When police found his body, Poston had been shot six times.
“Pretty much every side of his body, he’d been shot at,” Highland Heights Police Chief Bill Birkenhauer said.
And at the murder scene, there were few indications of a domestic disturbance: The living room was orderly, and there was no evidence on Hubers’ body to suggest a physical assault.
Police Interrogation
Hubers was brought to a police station in Highland Heights, where she was interrogated by police officer Dave Fornash. After Hubers initially indicated that she wanted an attorney, she began to share her story without legal representation.
During her interrogation, she appeared unremorseful. She made morbid jokes about the murder, noting that Poston had wanted a nose job. “I shot him right here,” she said, pointing at her nose. “I gave him his nose job.”
When police left the interrogation room, Hubers’ behavior got stranger. She danced around the interview room: pirouetting, singing.

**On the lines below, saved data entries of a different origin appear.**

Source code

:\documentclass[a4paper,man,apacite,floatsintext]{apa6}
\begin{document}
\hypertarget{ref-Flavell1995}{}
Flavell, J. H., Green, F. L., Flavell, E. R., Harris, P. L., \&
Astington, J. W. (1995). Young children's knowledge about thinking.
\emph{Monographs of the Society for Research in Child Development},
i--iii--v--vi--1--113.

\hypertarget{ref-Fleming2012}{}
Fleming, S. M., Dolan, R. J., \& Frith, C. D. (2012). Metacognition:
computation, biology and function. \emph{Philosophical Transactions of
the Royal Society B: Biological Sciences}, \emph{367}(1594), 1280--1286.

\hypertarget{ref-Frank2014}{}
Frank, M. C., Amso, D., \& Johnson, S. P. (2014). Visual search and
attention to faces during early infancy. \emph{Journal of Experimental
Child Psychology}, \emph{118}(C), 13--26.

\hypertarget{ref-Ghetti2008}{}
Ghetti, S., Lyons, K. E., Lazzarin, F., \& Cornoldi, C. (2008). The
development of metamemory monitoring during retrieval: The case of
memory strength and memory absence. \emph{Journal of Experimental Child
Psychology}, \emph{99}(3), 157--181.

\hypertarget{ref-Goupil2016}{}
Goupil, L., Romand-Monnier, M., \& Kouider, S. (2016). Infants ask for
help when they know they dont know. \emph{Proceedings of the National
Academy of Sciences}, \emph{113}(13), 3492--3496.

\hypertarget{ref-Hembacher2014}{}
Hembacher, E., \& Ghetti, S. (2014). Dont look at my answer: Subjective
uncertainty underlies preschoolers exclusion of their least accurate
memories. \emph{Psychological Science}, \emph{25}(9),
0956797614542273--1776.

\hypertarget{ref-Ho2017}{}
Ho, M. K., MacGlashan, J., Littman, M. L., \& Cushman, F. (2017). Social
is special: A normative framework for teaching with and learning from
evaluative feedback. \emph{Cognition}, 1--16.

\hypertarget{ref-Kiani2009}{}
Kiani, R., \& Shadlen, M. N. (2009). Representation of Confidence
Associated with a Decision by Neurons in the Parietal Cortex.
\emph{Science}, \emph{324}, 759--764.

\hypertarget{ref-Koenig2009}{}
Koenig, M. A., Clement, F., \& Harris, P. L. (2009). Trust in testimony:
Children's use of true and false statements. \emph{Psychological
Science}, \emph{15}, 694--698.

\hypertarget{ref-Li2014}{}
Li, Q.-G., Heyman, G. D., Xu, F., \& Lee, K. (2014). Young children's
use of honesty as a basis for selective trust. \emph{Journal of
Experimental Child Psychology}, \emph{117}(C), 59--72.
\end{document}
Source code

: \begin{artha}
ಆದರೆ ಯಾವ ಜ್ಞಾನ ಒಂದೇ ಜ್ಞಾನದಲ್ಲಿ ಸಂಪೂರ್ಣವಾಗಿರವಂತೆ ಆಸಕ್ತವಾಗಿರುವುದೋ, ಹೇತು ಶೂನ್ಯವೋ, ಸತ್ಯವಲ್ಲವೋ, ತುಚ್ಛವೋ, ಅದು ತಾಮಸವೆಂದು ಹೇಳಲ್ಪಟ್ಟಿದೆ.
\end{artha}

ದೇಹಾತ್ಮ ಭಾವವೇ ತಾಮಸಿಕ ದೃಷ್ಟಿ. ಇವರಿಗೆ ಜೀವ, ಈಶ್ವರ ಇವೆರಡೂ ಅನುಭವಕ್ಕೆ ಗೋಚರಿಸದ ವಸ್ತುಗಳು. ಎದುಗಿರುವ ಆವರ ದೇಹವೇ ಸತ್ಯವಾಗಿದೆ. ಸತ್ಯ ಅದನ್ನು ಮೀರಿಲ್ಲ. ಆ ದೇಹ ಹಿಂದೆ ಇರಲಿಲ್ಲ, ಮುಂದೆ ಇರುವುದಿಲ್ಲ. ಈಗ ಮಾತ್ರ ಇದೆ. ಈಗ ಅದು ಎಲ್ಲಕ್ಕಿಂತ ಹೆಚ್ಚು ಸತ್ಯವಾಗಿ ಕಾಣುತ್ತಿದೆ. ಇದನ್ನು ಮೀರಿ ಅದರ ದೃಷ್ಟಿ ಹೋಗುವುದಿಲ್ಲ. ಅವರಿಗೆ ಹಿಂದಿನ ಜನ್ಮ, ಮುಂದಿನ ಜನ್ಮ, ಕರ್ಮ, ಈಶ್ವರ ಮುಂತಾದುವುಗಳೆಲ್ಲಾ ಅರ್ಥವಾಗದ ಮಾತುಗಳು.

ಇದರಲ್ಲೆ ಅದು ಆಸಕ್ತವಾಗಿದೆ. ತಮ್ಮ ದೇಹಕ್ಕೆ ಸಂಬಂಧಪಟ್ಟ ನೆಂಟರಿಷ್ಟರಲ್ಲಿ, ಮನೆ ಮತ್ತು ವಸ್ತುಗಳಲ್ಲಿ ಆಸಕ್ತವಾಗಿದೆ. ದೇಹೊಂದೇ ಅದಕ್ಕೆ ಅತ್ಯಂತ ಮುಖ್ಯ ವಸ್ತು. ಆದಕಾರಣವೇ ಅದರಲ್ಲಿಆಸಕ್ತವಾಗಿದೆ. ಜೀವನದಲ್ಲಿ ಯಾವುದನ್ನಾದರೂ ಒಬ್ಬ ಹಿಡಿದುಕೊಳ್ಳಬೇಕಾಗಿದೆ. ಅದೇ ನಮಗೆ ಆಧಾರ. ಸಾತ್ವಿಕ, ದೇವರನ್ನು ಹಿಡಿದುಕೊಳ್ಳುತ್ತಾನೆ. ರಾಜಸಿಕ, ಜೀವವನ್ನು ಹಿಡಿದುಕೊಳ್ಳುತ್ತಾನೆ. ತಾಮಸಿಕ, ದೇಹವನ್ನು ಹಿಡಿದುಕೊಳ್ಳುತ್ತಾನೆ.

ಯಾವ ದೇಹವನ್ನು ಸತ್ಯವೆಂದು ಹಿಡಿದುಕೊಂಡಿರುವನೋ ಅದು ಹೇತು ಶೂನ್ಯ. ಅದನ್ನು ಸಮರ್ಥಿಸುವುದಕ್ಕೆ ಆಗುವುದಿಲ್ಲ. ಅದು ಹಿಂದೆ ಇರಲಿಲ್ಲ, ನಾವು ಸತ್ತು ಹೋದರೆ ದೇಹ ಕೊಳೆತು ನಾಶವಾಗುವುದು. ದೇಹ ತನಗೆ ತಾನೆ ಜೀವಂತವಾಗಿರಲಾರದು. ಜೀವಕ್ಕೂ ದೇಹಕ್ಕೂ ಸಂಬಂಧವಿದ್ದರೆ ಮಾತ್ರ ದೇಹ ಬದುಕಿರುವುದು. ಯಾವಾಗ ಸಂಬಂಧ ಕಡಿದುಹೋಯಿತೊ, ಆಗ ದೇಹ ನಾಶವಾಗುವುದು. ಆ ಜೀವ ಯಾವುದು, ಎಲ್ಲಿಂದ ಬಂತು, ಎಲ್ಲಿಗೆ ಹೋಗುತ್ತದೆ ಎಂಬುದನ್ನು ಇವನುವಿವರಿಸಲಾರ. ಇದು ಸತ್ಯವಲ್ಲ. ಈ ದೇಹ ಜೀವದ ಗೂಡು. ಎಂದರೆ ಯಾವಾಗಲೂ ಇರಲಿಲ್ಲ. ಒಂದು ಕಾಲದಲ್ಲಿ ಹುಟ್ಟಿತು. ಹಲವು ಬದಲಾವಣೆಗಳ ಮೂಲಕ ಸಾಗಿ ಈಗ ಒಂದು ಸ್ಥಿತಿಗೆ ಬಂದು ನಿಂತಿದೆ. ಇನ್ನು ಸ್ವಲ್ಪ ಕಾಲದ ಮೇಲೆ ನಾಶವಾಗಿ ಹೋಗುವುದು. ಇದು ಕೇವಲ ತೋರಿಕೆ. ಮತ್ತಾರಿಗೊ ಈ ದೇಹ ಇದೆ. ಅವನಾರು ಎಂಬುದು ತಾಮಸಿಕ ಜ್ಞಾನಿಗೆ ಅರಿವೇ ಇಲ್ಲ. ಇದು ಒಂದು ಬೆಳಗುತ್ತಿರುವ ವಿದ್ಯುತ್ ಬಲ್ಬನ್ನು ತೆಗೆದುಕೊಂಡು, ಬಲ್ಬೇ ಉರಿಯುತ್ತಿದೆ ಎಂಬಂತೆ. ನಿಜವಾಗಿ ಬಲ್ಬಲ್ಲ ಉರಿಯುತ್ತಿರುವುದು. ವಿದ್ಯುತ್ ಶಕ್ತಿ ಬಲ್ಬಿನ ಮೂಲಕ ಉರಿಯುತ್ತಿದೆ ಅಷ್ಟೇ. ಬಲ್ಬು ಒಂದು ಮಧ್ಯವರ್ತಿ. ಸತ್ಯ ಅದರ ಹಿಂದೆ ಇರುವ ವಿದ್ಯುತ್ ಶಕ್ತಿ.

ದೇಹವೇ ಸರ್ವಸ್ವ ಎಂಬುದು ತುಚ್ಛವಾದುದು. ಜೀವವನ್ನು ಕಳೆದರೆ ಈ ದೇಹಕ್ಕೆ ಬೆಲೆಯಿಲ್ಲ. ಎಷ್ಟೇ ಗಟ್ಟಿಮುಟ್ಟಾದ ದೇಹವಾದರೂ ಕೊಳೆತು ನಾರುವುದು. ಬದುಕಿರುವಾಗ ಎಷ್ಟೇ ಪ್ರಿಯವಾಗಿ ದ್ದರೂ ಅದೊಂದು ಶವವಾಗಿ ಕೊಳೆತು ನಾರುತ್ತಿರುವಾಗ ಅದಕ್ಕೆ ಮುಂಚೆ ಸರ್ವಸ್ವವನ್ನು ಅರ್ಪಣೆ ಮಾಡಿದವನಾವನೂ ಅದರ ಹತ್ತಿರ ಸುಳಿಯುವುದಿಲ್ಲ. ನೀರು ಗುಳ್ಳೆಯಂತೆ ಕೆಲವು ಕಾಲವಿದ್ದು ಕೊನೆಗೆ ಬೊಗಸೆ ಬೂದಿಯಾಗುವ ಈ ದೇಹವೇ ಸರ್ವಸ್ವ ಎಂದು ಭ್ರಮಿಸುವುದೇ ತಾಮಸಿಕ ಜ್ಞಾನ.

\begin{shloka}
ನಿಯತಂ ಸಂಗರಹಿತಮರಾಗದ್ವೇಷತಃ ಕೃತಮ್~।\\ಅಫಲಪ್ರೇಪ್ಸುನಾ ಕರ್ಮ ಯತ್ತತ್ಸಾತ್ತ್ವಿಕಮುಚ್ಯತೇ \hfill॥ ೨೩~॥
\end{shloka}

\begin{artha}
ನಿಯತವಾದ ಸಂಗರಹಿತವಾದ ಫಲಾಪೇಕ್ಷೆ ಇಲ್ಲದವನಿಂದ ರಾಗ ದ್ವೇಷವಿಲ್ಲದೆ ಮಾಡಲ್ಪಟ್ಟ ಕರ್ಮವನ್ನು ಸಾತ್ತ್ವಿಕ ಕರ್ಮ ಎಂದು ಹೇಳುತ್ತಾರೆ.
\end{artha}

Michelle Snodgrass, lead prosecutor of Hubers’ case, told Killer Cases that while she recognizes that people behave abnormally when in shock, she’d never heard “that somebody pirouettes when they’re in shock. That someone sings when they’re in shock. That someone snaps their fingers and says, ‘I did it!’ when they’re in shock.”
Initial Trial
Hubers went to trial in April 2015.
Prosecutors claimed that the woman was obsessed with Poston, sometimes sending him 50 to 100 texts a day, and stalking him at home and at work. They say she was motivated by Poston’s stated desire to end their tumultuous, on-again, off-again relationship, with the murderous violence ultimately triggered by his landing a date with Miss Ohio 2012, Audrey Bolte.
The trial lasted for two weeks; in her trial, Hubers’ defense repeated the domestic violence claim laid out in her initial 911 call. But the jury was unmoved and convicted Hubers of murder after only five hours of deliberation.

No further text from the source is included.